I like the kaidomain kennan driver because you an run 8 AA NiMh batteries with it, for a run time of over 4 hours.

A few folks have PMed me to hurry and come up with a kit.

Maybe what I'll do is offer a kit (probably available by mid february, depending on how fast I can get drivers and LEDs from DX) with the DX drivers, for those folks who can't wait. And if the kennan drivers become available later, I'll offer a kit that includes them.

For folks who really can't wait, I can offer a kit of everything except LEDs, optics, and drivers. You can order what you need form DX, or other sources. I'll include a list of sources (for the above) on the web page I'll create for folks who purchase the kits. And I'll email you the address for the web page once I receive payment (probably via paypal).

I've run the prices for parts, including first class shipping in the US, and come up with the following:

Kit without LEDs, optics, or drivers: $35
Kit with single LED, optic, and driver: $40
Kit with 2 LEDs, optics, and drivers: $50

Add $1 for shipping to Canada, $2 for Mexico.
For other countries, please PM me.

Prices might be a little higher with the kennan driver. I need to find out what the lead time will be for them.

Mark


----------



## super-fast (Sep 28, 2006)

A friend of mine destroyed her old light (a modded one with a plastic housing, that can brake). So I was looking for a cheap solution, that she can't destroy . I just finished designing my own version of the DIY Dinotte look a like. It is designed for 17 mm optics (reflectors), the space for the optic and driver is both 18.1 mm (diameter). I only have to think about the switch, a light also goes off when you pull the wire out and there is not really a need for lower drive currents with one or 2 leds. 
Monday I'll send the drawings to a company that have a shop in Eastern Europe, then I can tell how much it would cost (including O-ring and glass to put in front of the optic). I will build an anodising setup in the following weeks at home, it isn't really hard to do so I'll give it a try. Pink anodized lights are cool


----------



## mjzraz (Oct 8, 2005)

scar said:


> *eddielee70* - Dude, did I say or do something to piss you off? That is twice now in this thread you have bashed me and my lights. Please let me know.


Scar, I didn't take his comments that way - I like your lights a lot, but like many here, I am not going to be a customer myself, because I can do all the same work that you are putting into your complete lights for sale - maybe mine are not as clean and neat though. I would however direct non DIY friends to you and I have, because against the comparable commercial lights, yours are a great value:thumbsup: .

Consider the following alternate comments if the discussion was about DIY vs Commercial instead of DIY kit vs DIY Complete lights. I like the 200L Dual, but that doesn't negate that your lights may be a better value :


eddielee70 said:


> your price is much better then Scar's $200 Amoeba setup for same two led setup.
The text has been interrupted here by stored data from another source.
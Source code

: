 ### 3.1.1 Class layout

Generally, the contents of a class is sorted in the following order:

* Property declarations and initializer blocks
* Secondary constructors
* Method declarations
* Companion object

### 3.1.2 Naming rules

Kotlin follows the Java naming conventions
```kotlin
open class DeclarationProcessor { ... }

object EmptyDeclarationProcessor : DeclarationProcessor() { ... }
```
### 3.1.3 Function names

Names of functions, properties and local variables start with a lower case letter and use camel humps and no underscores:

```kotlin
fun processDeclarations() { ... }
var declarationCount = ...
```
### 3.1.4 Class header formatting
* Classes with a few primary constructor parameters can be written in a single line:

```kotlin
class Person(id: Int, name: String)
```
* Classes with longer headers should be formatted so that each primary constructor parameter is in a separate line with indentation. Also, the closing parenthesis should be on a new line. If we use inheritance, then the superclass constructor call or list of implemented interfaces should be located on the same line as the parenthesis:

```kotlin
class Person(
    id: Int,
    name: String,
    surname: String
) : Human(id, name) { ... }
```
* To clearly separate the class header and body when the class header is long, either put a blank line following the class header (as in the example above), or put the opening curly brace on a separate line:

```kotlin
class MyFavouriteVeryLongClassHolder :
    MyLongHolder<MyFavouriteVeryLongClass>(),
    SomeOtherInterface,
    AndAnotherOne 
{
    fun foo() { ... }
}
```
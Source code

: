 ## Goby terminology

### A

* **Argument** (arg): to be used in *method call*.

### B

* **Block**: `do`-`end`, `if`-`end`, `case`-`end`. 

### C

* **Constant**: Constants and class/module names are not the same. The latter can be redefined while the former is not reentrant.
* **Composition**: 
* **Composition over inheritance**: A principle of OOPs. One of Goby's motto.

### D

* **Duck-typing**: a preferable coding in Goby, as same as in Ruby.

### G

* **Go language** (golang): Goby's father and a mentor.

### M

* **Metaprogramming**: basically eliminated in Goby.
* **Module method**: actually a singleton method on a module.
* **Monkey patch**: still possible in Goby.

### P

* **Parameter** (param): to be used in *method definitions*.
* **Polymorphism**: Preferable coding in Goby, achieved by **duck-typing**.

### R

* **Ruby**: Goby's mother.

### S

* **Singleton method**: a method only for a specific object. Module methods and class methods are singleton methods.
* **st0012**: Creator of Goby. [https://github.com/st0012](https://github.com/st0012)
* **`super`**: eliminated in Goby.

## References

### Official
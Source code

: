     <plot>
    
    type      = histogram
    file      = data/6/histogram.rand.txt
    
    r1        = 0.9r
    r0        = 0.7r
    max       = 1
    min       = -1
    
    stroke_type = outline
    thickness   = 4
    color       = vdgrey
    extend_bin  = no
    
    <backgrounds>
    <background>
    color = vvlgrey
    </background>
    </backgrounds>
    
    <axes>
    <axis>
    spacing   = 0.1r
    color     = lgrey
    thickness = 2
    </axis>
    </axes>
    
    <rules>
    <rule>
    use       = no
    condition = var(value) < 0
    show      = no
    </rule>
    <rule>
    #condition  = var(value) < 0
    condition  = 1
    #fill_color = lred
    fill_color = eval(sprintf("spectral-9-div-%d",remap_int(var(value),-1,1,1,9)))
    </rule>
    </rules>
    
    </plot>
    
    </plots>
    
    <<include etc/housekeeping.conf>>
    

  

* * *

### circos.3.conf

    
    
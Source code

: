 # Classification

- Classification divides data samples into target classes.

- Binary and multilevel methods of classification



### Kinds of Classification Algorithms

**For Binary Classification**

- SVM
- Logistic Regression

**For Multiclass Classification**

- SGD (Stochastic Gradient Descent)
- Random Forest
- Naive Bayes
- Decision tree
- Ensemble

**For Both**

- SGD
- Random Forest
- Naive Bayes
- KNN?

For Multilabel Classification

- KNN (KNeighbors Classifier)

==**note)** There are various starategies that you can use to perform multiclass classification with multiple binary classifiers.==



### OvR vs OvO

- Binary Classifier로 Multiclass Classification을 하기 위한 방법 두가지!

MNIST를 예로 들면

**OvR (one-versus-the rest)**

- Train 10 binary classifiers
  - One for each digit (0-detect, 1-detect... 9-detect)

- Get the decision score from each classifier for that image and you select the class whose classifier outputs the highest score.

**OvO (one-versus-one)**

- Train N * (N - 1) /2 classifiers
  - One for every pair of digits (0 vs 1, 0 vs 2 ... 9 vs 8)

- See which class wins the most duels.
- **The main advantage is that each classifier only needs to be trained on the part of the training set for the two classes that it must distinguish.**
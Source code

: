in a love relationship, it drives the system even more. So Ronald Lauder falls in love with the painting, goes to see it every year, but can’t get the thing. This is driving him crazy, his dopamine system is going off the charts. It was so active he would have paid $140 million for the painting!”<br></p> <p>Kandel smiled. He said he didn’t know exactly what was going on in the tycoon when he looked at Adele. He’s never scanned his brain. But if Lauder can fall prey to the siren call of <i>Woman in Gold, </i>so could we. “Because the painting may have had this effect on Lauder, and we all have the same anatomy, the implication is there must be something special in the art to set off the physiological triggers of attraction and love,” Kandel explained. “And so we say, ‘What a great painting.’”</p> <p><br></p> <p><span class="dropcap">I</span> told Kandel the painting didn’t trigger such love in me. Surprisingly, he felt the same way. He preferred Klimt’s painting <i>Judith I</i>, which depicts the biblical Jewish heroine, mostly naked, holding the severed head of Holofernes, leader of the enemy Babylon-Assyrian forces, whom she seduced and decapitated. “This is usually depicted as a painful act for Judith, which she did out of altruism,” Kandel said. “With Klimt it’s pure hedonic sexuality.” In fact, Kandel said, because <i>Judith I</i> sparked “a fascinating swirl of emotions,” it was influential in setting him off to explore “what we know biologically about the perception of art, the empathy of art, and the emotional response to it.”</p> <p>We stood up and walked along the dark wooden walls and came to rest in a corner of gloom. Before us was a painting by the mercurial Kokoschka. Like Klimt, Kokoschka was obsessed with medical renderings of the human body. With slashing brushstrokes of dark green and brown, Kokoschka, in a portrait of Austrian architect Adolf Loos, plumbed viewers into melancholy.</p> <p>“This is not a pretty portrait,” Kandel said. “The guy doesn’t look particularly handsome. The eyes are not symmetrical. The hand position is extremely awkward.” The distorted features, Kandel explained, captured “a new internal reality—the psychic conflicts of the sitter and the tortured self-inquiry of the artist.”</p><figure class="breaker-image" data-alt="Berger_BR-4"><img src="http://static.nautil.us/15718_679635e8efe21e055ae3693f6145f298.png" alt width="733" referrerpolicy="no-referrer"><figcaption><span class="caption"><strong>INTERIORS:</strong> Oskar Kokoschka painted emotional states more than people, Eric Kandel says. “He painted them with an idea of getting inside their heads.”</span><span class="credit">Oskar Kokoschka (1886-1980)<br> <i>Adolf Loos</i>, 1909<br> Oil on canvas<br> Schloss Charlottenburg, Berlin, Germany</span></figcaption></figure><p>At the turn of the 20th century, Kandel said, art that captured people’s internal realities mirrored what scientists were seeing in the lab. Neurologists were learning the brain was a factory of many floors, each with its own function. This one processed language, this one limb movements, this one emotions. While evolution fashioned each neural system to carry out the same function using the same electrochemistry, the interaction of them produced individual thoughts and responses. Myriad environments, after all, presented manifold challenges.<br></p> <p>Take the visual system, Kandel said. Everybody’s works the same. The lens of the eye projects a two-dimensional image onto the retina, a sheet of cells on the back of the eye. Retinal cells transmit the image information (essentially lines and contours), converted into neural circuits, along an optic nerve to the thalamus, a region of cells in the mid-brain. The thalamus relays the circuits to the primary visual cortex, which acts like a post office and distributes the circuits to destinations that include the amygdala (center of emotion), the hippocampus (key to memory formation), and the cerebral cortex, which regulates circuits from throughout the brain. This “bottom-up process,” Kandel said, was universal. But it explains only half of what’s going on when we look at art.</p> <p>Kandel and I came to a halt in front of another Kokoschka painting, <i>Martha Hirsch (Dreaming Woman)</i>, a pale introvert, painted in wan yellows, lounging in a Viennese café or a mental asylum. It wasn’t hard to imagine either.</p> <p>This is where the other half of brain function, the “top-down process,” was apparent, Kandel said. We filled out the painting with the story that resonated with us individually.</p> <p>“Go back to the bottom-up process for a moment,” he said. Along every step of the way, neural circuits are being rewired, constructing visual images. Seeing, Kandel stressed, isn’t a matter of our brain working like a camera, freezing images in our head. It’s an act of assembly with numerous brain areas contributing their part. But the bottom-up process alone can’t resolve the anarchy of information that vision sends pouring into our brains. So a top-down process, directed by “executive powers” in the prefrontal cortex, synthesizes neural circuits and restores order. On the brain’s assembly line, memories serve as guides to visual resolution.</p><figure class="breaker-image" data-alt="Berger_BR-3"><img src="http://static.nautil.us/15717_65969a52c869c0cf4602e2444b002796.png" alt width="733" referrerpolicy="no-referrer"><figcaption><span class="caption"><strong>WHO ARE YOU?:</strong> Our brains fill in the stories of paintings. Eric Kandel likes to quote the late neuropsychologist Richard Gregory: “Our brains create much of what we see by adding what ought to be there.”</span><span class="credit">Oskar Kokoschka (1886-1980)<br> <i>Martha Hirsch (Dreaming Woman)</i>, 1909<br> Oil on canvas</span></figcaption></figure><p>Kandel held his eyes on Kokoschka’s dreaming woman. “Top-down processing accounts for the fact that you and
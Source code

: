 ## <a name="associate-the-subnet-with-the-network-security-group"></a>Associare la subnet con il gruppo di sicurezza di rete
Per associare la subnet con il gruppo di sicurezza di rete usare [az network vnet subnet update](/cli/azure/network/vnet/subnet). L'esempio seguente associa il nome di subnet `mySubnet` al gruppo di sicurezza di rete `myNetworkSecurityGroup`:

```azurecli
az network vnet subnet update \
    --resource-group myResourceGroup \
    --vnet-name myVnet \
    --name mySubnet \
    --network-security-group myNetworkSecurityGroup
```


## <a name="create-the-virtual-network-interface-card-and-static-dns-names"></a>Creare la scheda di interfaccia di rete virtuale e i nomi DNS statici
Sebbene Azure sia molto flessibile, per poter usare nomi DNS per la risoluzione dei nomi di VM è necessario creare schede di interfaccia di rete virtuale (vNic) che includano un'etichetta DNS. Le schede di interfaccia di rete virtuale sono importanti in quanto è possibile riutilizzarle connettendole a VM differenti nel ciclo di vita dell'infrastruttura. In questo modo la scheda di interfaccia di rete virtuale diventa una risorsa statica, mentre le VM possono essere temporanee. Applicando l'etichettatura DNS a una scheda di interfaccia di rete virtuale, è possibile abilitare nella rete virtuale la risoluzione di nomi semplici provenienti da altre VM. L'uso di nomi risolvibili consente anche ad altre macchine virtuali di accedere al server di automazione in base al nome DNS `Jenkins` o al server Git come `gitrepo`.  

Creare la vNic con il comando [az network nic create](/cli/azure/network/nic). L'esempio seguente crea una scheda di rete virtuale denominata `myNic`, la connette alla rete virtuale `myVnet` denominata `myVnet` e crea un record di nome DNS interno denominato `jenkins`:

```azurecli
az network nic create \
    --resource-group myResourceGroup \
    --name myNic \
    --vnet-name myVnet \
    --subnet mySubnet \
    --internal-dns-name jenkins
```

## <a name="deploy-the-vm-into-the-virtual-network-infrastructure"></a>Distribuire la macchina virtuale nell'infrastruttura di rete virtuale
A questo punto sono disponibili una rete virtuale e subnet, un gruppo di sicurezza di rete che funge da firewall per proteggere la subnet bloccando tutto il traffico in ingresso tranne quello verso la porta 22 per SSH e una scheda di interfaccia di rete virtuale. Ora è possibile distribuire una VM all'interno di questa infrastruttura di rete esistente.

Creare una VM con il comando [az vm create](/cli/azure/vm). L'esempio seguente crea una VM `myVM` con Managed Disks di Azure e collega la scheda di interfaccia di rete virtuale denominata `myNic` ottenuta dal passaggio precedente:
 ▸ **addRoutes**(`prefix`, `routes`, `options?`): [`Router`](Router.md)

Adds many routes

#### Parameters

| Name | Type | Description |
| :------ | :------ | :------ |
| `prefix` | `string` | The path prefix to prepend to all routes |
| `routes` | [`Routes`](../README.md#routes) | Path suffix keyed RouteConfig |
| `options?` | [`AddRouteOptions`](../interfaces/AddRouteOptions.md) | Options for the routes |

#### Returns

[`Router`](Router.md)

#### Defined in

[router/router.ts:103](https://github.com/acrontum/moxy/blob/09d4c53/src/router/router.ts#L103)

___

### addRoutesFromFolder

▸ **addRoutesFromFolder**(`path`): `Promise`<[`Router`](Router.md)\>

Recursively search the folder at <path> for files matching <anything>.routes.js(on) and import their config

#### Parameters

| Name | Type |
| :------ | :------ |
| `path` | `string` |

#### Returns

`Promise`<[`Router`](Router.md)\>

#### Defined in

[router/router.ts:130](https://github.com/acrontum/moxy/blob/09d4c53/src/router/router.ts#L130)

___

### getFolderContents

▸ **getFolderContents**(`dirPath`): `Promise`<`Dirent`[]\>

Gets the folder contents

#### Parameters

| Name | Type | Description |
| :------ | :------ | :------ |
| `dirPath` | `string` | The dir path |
 Scar's $200 Amoeba setup is a much better price than $350 for a Dinotte 200L Dual.
or


eddielee70 said:


> yes, your setup would be great for not so incline DIY people who doesn't want to pay the $200 price for Scar's Amoeba and want to use their own batteries and choose their optics


 Scar's $150 Amoeba lighthead would be great for the not so DIY inclined people that don't want to pay $350 for a Dinotte 200L Dual and want to choose their own batteries.


----------



## [email protected] (Mar 28, 2007)

Finally got the first prototype done.










I may change a few things. The thermal cut-out switch was kind of a pain to shoehorn in at the end. I took everything out of the light and shortened wires to make the fit easier. This might make building the kit a challenge for somebody with limited soldering experience. I'm considering making the body of the light about an inch wider (would stick out 1/2 inch on either end). This would make the light look less "cool", but would probably make it a heck of a lot easier to put together.

This view:










shows the handlebar mount, a simple conduit hanger. I covered it with some heat-shrink tubing to avoid scratching my handlebars. The wingnut at the end makes the whole mess pretty easy to take off.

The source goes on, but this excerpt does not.